As part of my coursework for MIS5102 Process Improvement and Innovation, I analyzed the case study “CarMax: Driving What’s Possible,” which examined the company’s transition from a waterfall to agile approach amid threats posed by disruptive technologies. Below are three key arguments and proposed strategies from my analysis:
1. How an agile approach supports innovation
- Ensuring value for customers and business: The iterative cycles of an agile approach enable fast development of new products and can detect issues early. Pioneered by tech giants in Silicon Valley, this approach ensures products are constantly being tested with customer needs and business objectives in mind.
- Collaborative workflow: A product team structure touts the following benefits: 1) higher productivity/team moral 2) innovation potential since good ideas can come from anywhere in an organization 3) knowledge management and less training since employees are involved throughout process (e.g., some customer-facing associates are included in product teams so that they can flag pain points early and will understand the new capability or app come rollout.)
2. How to mitigate constraints
- Supply: CarMax’s inventory fluctuates based on consumer preferences, seasonality, and market availability.

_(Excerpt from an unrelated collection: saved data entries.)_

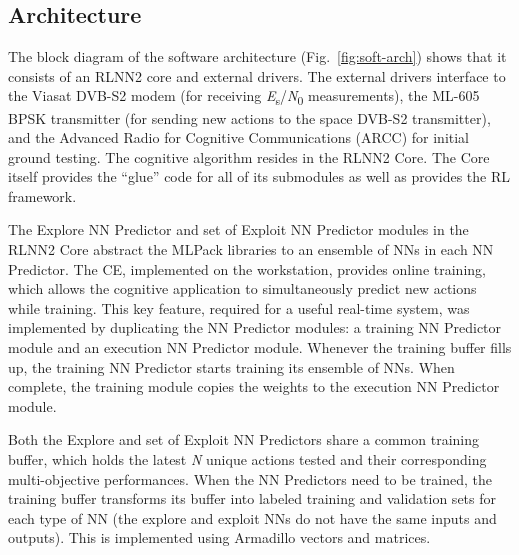 \documentclass[journal]{IEEEtran}
\begin{document}
\subsection{Architecture} \label{sec:architecture-section}
The block diagram of the software architecture (Fig.~\ref{fig:soft-arch}) shows that it consists of an RLNN2 core and external drivers.  The external drivers interface to the Viasat DVB-S2 modem (for receiving \textit{E}\textsubscript{s}/\textit{N}\textsubscript{0} measurements), the ML-605 BPSK transmitter (for sending new actions to the space DVB-S2 transmitter), and the Advanced Radio for Cognitive Communications (ARCC) for initial ground testing.  The cognitive algorithm resides in the RLNN2 Core.  The Core itself provides the ``glue'' code for all of its submodules as well as provides the RL framework.

The Explore NN Predictor and set of Exploit NN Predictor modules in the RLNN2 Core abstract the MLPack libraries to an ensemble of NNs in each NN Predictor.  The CE, implemented on the workstation, provides online training, which allows the cognitive application to simultaneously predict new actions while training.  This key feature, required for a useful real-time system, was implemented by duplicating the NN Predictor modules: a training NN Predictor module and an execution NN Predictor module.  Whenever the training buffer fills up, the training NN Predictor starts training its ensemble of NNs.  When complete, the training module copies the weights to the execution NN Predictor module.

Both the Explore and set of Exploit NN Predictors share a common training buffer, which holds the latest \textit{N} unique actions tested and their corresponding multi-objective performances.  When the NN Predictors need to be trained, the training buffer transforms its buffer into labeled training and validation sets for each type of NN (the explore and exploit NNs do not have the same inputs and outputs).  This is implemented using Armadillo vectors and matrices.
\end{document}
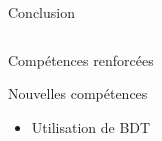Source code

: \documentclass[9pt]{beamer}
\newcommand{\backupbegin}{
   \newcounter{framenumberappendix}
   \setcounter{framenumberappendix}{\value{framenumber}}
}
\newcommand{\backupend}{
   \addtocounter{framenumberappendix}{-\value{framenumber}}
   \addtocounter{framenumber}{\value{framenumberappendix}} 
}
\begin{document}
\begin{frame}{Conclusion}
\begin{columns}
\begin{column}{0.45\textwidth}
\begin{block}{Compétences renforcées}
\begin{itemize}
			\end{itemize}
		\end{block}
        
        \begin{exampleblock}{Nouvelles compétences}
			\begin{itemize}
		 		\item Utilisation de BDT
			\end{itemize}
		\end{exampleblock}
        
	\end{column}

\end{columns}

\end{frame}















\end{document}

- Use AI to personalize the online browsing experience and feed desire to buy now versus wait.
- Tech infrastructure: Data storage and application creation can be expensive and time-consuming.
- Buy prebuilt systems rather than build from scratch.

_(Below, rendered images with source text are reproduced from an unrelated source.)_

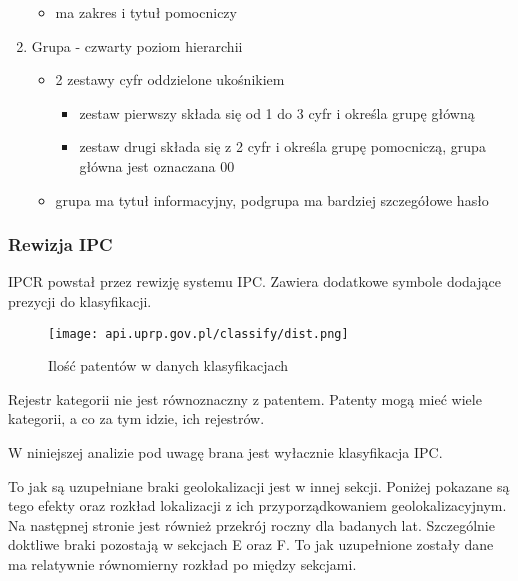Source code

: \begin{enumerate}
\begin{itemize}
        \item ma zakres i tytuł pomocniczy
    \end{itemize}
    \item Grupa - czwarty poziom hierarchii
    \begin{itemize}
        \item 2 zestawy cyfr oddzielone ukośnikiem
        \begin{itemize}
            \item zestaw pierwszy składa się od 1 do 3 cyfr i określa grupę główną
            \item zestaw drugi składa się z 2 cyfr i określa grupę pomocniczą, grupa główna jest oznaczana 00
        \end{itemize}
        \item grupa ma tytuł informacyjny, podgrupa ma bardziej szczegółowe hasło
    \end{itemize}
\end{enumerate}



\subsubsection{Rewizja \ac{IPC}}

\ac{IPCR} powstał przez rewizję systemu \ac{IPC}. Zawiera dodatkowe
symbole dodające prezycji do klasyfikacji.

\begin{figure}[H]\centering
\texttt{[image: api.uprp.gov.pl/classify/dist.png]}
\caption{Ilość patentów w danych klasyfikacjach}
\end{figure}


\begin{uwaga}
Rejestr kategorii nie jest równoznaczny z patentem. Patenty
mogą mieć wiele kategorii, a co za tym idzie, ich rejestrów.
\end{uwaga}


W niniejszej analizie pod uwagę brana jest wyłacznie klasyfikacja \ac{IPC}.


To jak są uzupełniane braki geolokalizacji jest w innej sekcji.
Poniżej pokazane są tego efekty oraz rozkład lokalizacji z ich przyporządkowaniem
geolokalizacyjnym. Na następnej stronie jest również przekrój roczny dla badanych
lat. Szczególnie doktliwe braki pozostają w sekcjach E oraz F.
To jak uzupełnione zostały dane ma relatywnie równomierny rozkład po między
sekcjami.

- Move to microservices architecture using Azure.
- Legal compliance: State and local regulations for car buying/selling can be arduous, time-intensive, and paperwork-heavy.
- Automate as much as possible.
- Integrate poka-yoke methodologies (e.g., sequential checklist) to expedite and error-proof processes.
3. How to respond to disruptive technologies and competitors
- Autonomous vehicles: The transition to self-driving cars won’t happen all at once, so CarMax should build up its inventory of manual vehicles, (after strategically surveying/analyzing customer preferences and projecting future demand.)
- Electric vehicles: CarMax should position itself as a leader in used electric vehicles. To expand its inventory, CarMax should invest in tools, training, and internal infrastructure to strengthen its ability to service and recondition EVs.
- Ride sharing: To offset decreasing demand for cars, CarMax should target drivers as potential customers and city dwellers as potential sellers. CarMax could also consider more leasing or long-term rental options.
- Digital-only startups: To compete with digitally native startups like Carvana, CarMax needs to continually improve its digital properties and interconnect them with its physical “experience centers” for a seamless omnichannel experience.
References
“Overview of Poka-Yoke in Lean Manufacturing.” Lucidchart, 27 May 2020, www.lucidchart.com/blog/poka-yoke-in-lean-manufacturing.
Nelson, Ryan and Wright, Ryan. “CarMax: Driving What’s Possible.” University of Virginia, 26 August 2019, accessed via Harvard Coursepack.
“Essentials: System Development Life Cycle [Guide].” Intellectsoft Blog, 31 May 2021, www.intellectsoft.net/blog/what-is-system-development-life-cycle/.